Source texts of formatted documents:
----
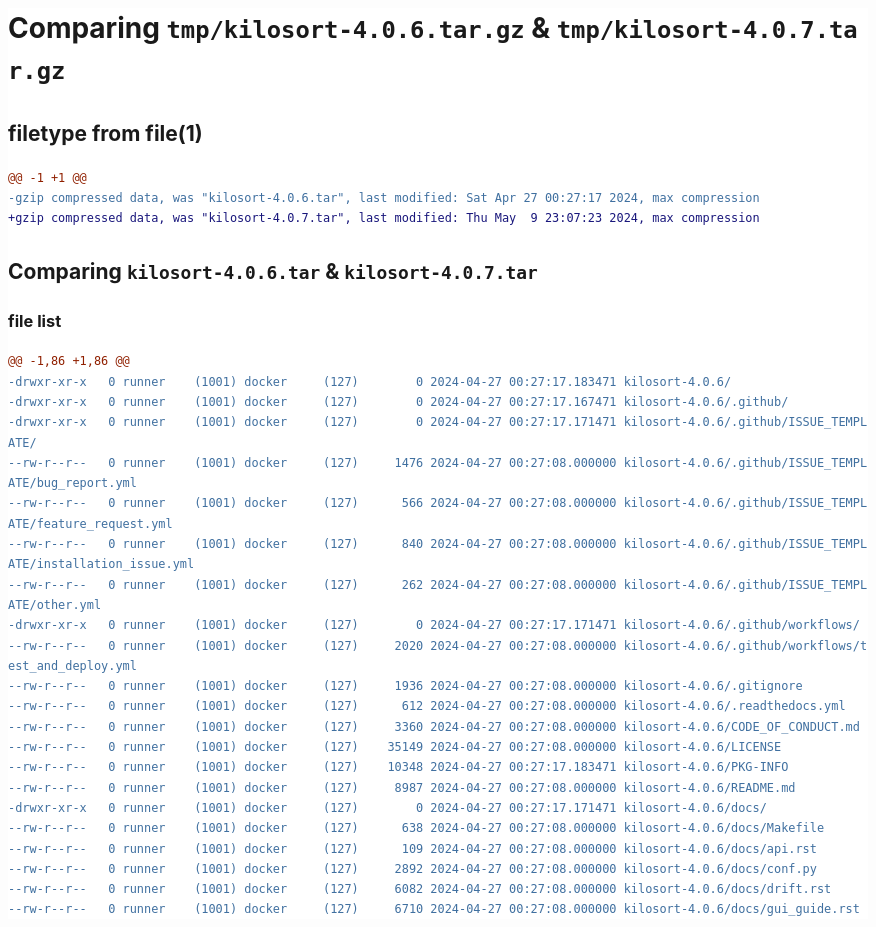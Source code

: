 # Comparing `tmp/kilosort-4.0.6.tar.gz` & `tmp/kilosort-4.0.7.tar.gz`

## filetype from file(1)

```diff
@@ -1 +1 @@
-gzip compressed data, was "kilosort-4.0.6.tar", last modified: Sat Apr 27 00:27:17 2024, max compression
+gzip compressed data, was "kilosort-4.0.7.tar", last modified: Thu May  9 23:07:23 2024, max compression
```

## Comparing `kilosort-4.0.6.tar` & `kilosort-4.0.7.tar`

### file list

```diff
@@ -1,86 +1,86 @@
-drwxr-xr-x   0 runner    (1001) docker     (127)        0 2024-04-27 00:27:17.183471 kilosort-4.0.6/
-drwxr-xr-x   0 runner    (1001) docker     (127)        0 2024-04-27 00:27:17.167471 kilosort-4.0.6/.github/
-drwxr-xr-x   0 runner    (1001) docker     (127)        0 2024-04-27 00:27:17.171471 kilosort-4.0.6/.github/ISSUE_TEMPLATE/
--rw-r--r--   0 runner    (1001) docker     (127)     1476 2024-04-27 00:27:08.000000 kilosort-4.0.6/.github/ISSUE_TEMPLATE/bug_report.yml
--rw-r--r--   0 runner    (1001) docker     (127)      566 2024-04-27 00:27:08.000000 kilosort-4.0.6/.github/ISSUE_TEMPLATE/feature_request.yml
--rw-r--r--   0 runner    (1001) docker     (127)      840 2024-04-27 00:27:08.000000 kilosort-4.0.6/.github/ISSUE_TEMPLATE/installation_issue.yml
--rw-r--r--   0 runner    (1001) docker     (127)      262 2024-04-27 00:27:08.000000 kilosort-4.0.6/.github/ISSUE_TEMPLATE/other.yml
-drwxr-xr-x   0 runner    (1001) docker     (127)        0 2024-04-27 00:27:17.171471 kilosort-4.0.6/.github/workflows/
--rw-r--r--   0 runner    (1001) docker     (127)     2020 2024-04-27 00:27:08.000000 kilosort-4.0.6/.github/workflows/test_and_deploy.yml
--rw-r--r--   0 runner    (1001) docker     (127)     1936 2024-04-27 00:27:08.000000 kilosort-4.0.6/.gitignore
--rw-r--r--   0 runner    (1001) docker     (127)      612 2024-04-27 00:27:08.000000 kilosort-4.0.6/.readthedocs.yml
--rw-r--r--   0 runner    (1001) docker     (127)     3360 2024-04-27 00:27:08.000000 kilosort-4.0.6/CODE_OF_CONDUCT.md
--rw-r--r--   0 runner    (1001) docker     (127)    35149 2024-04-27 00:27:08.000000 kilosort-4.0.6/LICENSE
--rw-r--r--   0 runner    (1001) docker     (127)    10348 2024-04-27 00:27:17.183471 kilosort-4.0.6/PKG-INFO
--rw-r--r--   0 runner    (1001) docker     (127)     8987 2024-04-27 00:27:08.000000 kilosort-4.0.6/README.md
-drwxr-xr-x   0 runner    (1001) docker     (127)        0 2024-04-27 00:27:17.171471 kilosort-4.0.6/docs/
--rw-r--r--   0 runner    (1001) docker     (127)      638 2024-04-27 00:27:08.000000 kilosort-4.0.6/docs/Makefile
--rw-r--r--   0 runner    (1001) docker     (127)      109 2024-04-27 00:27:08.000000 kilosort-4.0.6/docs/api.rst
--rw-r--r--   0 runner    (1001) docker     (127)     2892 2024-04-27 00:27:08.000000 kilosort-4.0.6/docs/conf.py
--rw-r--r--   0 runner    (1001) docker     (127)     6082 2024-04-27 00:27:08.000000 kilosort-4.0.6/docs/drift.rst
--rw-r--r--   0 runner    (1001) docker     (127)     6710 2024-04-27 00:27:08.000000 kilosort-4.0.6/docs/gui_guide.rst
```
----
Could you return each entry word for word, with the images omitted?

Source code

: # Comparing `tmp/kilosort-4.0.6.tar.gz` & `tmp/kilosort-4.0.7.tar.gz`

## filetype from file(1)

```diff
@@ -1 +1 @@
-gzip compressed data, was "kilosort-4.0.6.tar", last modified: Sat Apr 27 00:27:17 2024, max compression
+gzip compressed data, was "kilosort-4.0.7.tar", last modified: Thu May  9 23:07:23 2024, max compression
```

## Comparing `kilosort-4.0.6.tar` & `kilosort-4.0.7.tar`

### file list

```diff
@@ -1,86 +1,86 @@
-drwxr-xr-x   0 runner    (1001) docker     (127)        0 2024-04-27 00:27:17.183471 kilosort-4.0.6/
-drwxr-xr-x   0 runner    (1001) docker     (127)        0 2024-04-27 00:27:17.167471 kilosort-4.0.6/.github/
-drwxr-xr-x   0 runner    (1001) docker     (127)        0 2024-04-27 00:27:17.171471 kilosort-4.0.6/.github/ISSUE_TEMPLATE/
--rw-r--r--   0 runner    (1001) docker     (127)     1476 2024-04-27 00:27:08.000000 kilosort-4.0.6/.github/ISSUE_TEMPLATE/bug_report.yml
--rw-r--r--   0 runner    (1001) docker     (127)      566 2024-04-27 00:27:08.000000 kilosort-4.0.6/.github/ISSUE_TEMPLATE/feature_request.yml
--rw-r--r--   0 runner    (1001) docker     (127)      840 2024-04-27 00:27:08.000000 kilosort-4.0.6/.github/ISSUE_TEMPLATE/installation_issue.yml
--rw-r--r--   0 runner    (1001) docker     (127)      262 2024-04-27 00:27:08.000000 kilosort-4.0.6/.github/ISSUE_TEMPLATE/other.yml
-drwxr-xr-x   0 runner    (1001) docker     (127)        0 2024-04-27 00:27:17.171471 kilosort-4.0.6/.github/workflows/
--rw-r--r--   0 runner    (1001) docker     (127)     2020 2024-04-27 00:27:08.000000 kilosort-4.0.6/.github/workflows/test_and_deploy.yml
--rw-r--r--   0 runner    (1001) docker     (127)     1936 2024-04-27 00:27:08.000000 kilosort-4.0.6/.gitignore
--rw-r--r--   0 runner    (1001) docker     (127)      612 2024-04-27 00:27:08.000000 kilosort-4.0.6/.readthedocs.yml
--rw-r--r--   0 runner    (1001) docker     (127)     3360 2024-04-27 00:27:08.000000 kilosort-4.0.6/CODE_OF_CONDUCT.md
--rw-r--r--   0 runner    (1001) docker     (127)    35149 2024-04-27 00:27:08.000000 kilosort-4.0.6/LICENSE
--rw-r--r--   0 runner    (1001) docker     (127)    10348 2024-04-27 00:27:17.183471 kilosort-4.0.6/PKG-INFO
--rw-r--r--   0 runner    (1001) docker     (127)     8987 2024-04-27 00:27:08.000000 kilosort-4.0.6/README.md
-drwxr-xr-x   0 runner    (1001) docker     (127)        0 2024-04-27 00:27:17.171471 kilosort-4.0.6/docs/
--rw-r--r--   0 runner    (1001) docker     (127)      638 2024-04-27 00:27:08.000000 kilosort-4.0.6/docs/Makefile
--rw-r--r--   0 runner    (1001) docker     (127)      109 2024-04-27 00:27:08.000000 kilosort-4.0.6/docs/api.rst
--rw-r--r--   0 runner    (1001) docker     (127)     2892 2024-04-27 00:27:08.000000 kilosort-4.0.6/docs/conf.py
--rw-r--r--   0 runner    (1001) docker     (127)     6082 2024-04-27 00:27:08.000000 kilosort-4.0.6/docs/drift.rst
--rw-r--r--   0 runner    (1001) docker     (127)     6710 2024-04-27 00:27:08.000000 kilosort-4.0.6/docs/gui_guide.rst
```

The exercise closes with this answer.